* WHAT TO WORK ON
Find where "(Base64 encoded JSON)." appears in the records below, then return that line and every later line exactly, stopping only at the last line.

(Collected data entries)
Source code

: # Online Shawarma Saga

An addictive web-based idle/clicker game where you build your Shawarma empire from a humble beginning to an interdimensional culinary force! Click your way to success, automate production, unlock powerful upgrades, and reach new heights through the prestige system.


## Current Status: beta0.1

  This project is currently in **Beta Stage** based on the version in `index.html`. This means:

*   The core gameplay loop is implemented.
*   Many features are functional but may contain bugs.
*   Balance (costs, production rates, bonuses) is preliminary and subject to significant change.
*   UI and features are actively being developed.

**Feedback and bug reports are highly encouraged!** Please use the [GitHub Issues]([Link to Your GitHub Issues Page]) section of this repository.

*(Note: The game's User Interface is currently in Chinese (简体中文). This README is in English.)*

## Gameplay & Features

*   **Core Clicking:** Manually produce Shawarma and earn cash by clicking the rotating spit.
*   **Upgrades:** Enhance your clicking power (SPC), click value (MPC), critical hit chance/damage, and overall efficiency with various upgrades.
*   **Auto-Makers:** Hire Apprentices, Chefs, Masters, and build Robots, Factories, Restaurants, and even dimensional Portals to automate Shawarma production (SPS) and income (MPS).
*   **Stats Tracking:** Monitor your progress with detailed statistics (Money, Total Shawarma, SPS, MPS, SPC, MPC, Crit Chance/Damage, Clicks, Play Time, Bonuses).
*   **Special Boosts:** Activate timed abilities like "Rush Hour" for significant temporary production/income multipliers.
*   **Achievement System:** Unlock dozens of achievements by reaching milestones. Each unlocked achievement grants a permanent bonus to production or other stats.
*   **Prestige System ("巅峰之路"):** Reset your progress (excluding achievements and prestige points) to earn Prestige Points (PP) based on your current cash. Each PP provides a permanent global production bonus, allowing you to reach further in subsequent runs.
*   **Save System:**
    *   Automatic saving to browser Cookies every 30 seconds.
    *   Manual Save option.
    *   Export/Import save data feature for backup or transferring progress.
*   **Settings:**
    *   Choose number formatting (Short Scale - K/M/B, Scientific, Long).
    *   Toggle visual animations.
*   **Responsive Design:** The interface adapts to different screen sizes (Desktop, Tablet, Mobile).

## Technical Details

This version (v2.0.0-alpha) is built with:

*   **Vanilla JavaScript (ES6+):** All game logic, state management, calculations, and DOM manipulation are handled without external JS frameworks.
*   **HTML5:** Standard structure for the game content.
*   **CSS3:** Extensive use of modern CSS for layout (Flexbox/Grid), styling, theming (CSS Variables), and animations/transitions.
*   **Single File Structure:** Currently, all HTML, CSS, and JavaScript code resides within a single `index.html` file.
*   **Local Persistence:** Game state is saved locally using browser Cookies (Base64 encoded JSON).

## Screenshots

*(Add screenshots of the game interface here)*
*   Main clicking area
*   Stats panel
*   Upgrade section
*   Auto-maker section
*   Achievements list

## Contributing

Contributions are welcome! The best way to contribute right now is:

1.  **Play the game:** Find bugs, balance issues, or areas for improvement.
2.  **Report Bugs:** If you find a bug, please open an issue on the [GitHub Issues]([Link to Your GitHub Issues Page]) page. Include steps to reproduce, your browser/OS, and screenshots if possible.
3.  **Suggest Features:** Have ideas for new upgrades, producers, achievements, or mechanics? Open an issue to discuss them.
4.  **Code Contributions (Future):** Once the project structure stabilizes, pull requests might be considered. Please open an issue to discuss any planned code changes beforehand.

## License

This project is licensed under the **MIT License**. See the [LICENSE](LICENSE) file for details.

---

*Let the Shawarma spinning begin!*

* WRITTEN REPLY
*   **Local Persistence:** Game state is saved locally using browser Cookies (Base64 encoded JSON).

## Screenshots

*(Add screenshots of the game interface here)*
*   Main clicking area
*   Stats panel
*   Upgrade section
*   Auto-maker section
*   Achievements list

## Contributing

Contributions are welcome! The best way to contribute right now is:

1.  **Play the game:** Find bugs, balance issues, or areas for improvement.
2.  **Report Bugs:** If you find a bug, please open an issue on the [GitHub Issues]([Link to Your GitHub Issues Page]) page. Include steps to reproduce, your browser/OS, and screenshots if possible.
3.  **Suggest Features:** Have ideas for new upgrades, producers, achievements, or mechanics? Open an issue to discuss them.
4.  **Code Contributions (Future):** Once the project structure stabilizes, pull requests might be considered. Please open an issue to discuss any planned code changes beforehand.

## License

This project is licensed under the **MIT License**. See the [LICENSE](LICENSE) file for details.

---

*Let the Shawarma spinning begin!*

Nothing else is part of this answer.